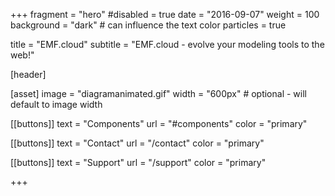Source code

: +++
fragment = "hero"
#disabled = true
date = "2016-09-07"
weight = 100
background = "dark" # can influence the text color
particles = true

title = "EMF.cloud"
subtitle = "EMF.cloud - evolve your modeling tools to the web!"

[header]


[asset]
  image = "diagramanimated.gif"
  width = "600px" # optional - will default to image width

[[buttons]]
  text = "Components"
  url = "#components"
  color = "primary"

[[buttons]]
  text = "Contact"
  url = "/contact"
  color = "primary"

[[buttons]]
  text = "Support"
  url = "/support"
  color = "primary"

+++

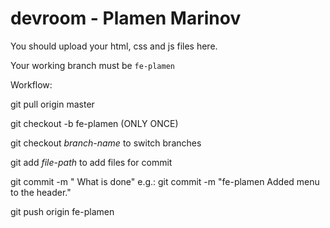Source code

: # devroom - Plamen Marinov

You should upload your html, css and js files here.

Your working branch must be `fe-plamen`


Workflow:


git pull origin master

git checkout -b fe-plamen (ONLY ONCE)

git checkout *branch-name* to switch branches

git add *file-path* to add files for commit

git commit -m "<branch-name> What is done" e.g.: git commit -m "fe-plamen Added menu to the header."

git push origin fe-plamen

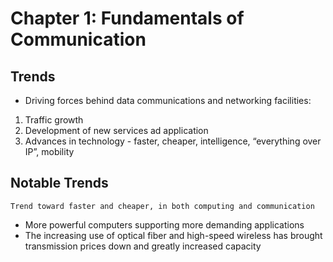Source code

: # Chapter 1: Fundamentals of Communication
## Trends 
- Driving forces behind data communications and networking facilities:
1. Traffic growth
2. Development of new services ad application
3. Advances in technology - faster, cheaper, intelligence, “everything over IP”, mobility

## Notable Trends
`Trend toward faster and cheaper, in both computing and communication`
- More powerful computers supporting more demanding applications
- The increasing use of optical fiber and high-speed wireless has brought transmission prices down and greatly increased capacity
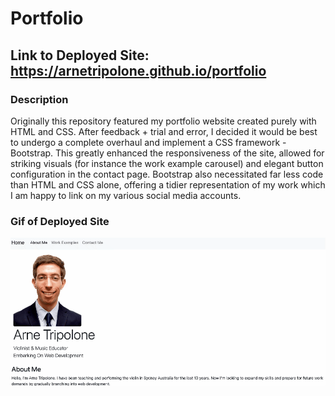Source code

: # Portfolio

## Link to Deployed Site: https://arnetripolone.github.io/portfolio 


### Description
Originally this repository featured my portfolio website created purely with  HTML and CSS. After feedback + trial and error, I decided it would be best to undergo a complete overhaul and implement a CSS framework - Bootstrap. This greatly enhanced the responsiveness of the site, allowed for striking visuals (for instance the work example carousel) and elegant button configuration in the contact page. Bootstrap also necessitated far less code than HTML and CSS alone, offering a tidier representation of my work which I am happy to link on my various social media accounts.


### Gif of Deployed Site
![](images/portfolio.gif)
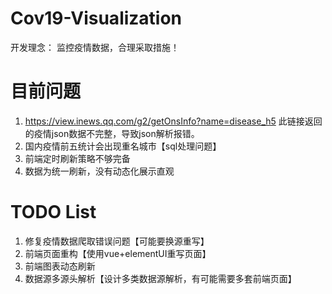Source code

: # Cov19-Visualization
开发理念： 监控疫情数据，合理采取措施！

# 目前问题
1. https://view.inews.qq.com/g2/getOnsInfo?name=disease_h5 
   此链接返回的疫情json数据不完整，导致json解析报错。
2. 国内疫情前五统计会出现重名城市【sql处理问题】
3. 前端定时刷新策略不够完备
4. 数据为统一刷新，没有动态化展示直观

# TODO List
1. 修复疫情数据爬取错误问题【可能要换源重写】
2. 前端页面重构【使用vue+elementUI重写页面】
3. 前端图表动态刷新
4. 数据源多源头解析【设计多类数据源解析，有可能需要多套前端页面】




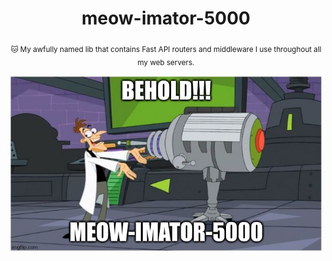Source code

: <div align="center">

  # meow-imator-5000

  <sub>🐱 My awfully named lib that contains Fast API routers and middleware I use throughout all my web servers.</sub>

  <img width="500px" src="./assets/dr-doofenshmirtz.jpg">

</div>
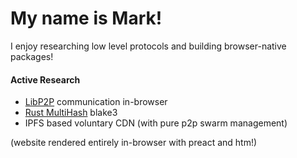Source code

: # My name is Mark!

I enjoy researching low level protocols and building browser-native packages!

#### Active Research
- [LibP2P](https://libp2p.io/) communication in-browser
- [Rust MultiHash](https://github.com/multiformats/rust-multihash) blake3
- IPFS based voluntary CDN (with pure p2p swarm management)

(website rendered entirely in-browser with preact and htm!)

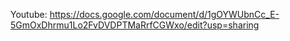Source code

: Youtube: https://docs.google.com/document/d/1gOYWUbnCc_E-5GmOxDhrmu1Lo2FvDVDPTMaRrfCGWxo/edit?usp=sharing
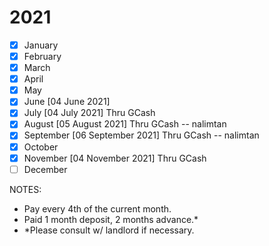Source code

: # 2021
- [x] January
- [x] February
- [x] March
- [x] April
- [x] May
- [x] June [04 June 2021]
- [x] July [04 July 2021] Thru GCash
- [x] August [05 August 2021] Thru GCash -- nalimtan
- [x] September [06 September 2021] Thru GCash -- nalimtan
- [x] October
- [x] November [04 November 2021] Thru GCash
- [ ] December

NOTES:
- Pay every 4th of the current month.
- Paid 1 month deposit, 2 months advance.*
- *Please consult w/ landlord if necessary.
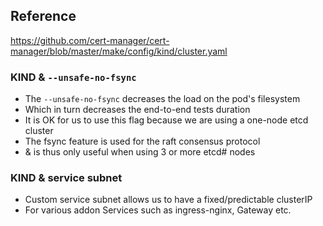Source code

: ## Reference
https://github.com/cert-manager/cert-manager/blob/master/make/config/kind/cluster.yaml

### KIND & `--unsafe-no-fsync`
- The `--unsafe-no-fsync` decreases the load on the pod's filesystem
- Which in turn decreases the end-to-end tests duration
- It is OK for us to use this flag because we are using a one-node etcd cluster
- The fsync feature is used for the raft consensus protocol
- & is thus only useful when using 3 or more etcd# nodes

### KIND & service subnet
- Custom service subnet allows us to have a fixed/predictable clusterIP
- For various addon Services such as ingress-nginx, Gateway etc.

__Task item__
Look through the data above. Each line containing the word "branch" needs to be copied.

__Answer to the problem__
Your working branch must be `fe-plamen`
git checkout *branch-name* to switch branches
git commit -m "<branch-name> What is done" e.g.: git commit -m "fe-plamen Added menu to the header."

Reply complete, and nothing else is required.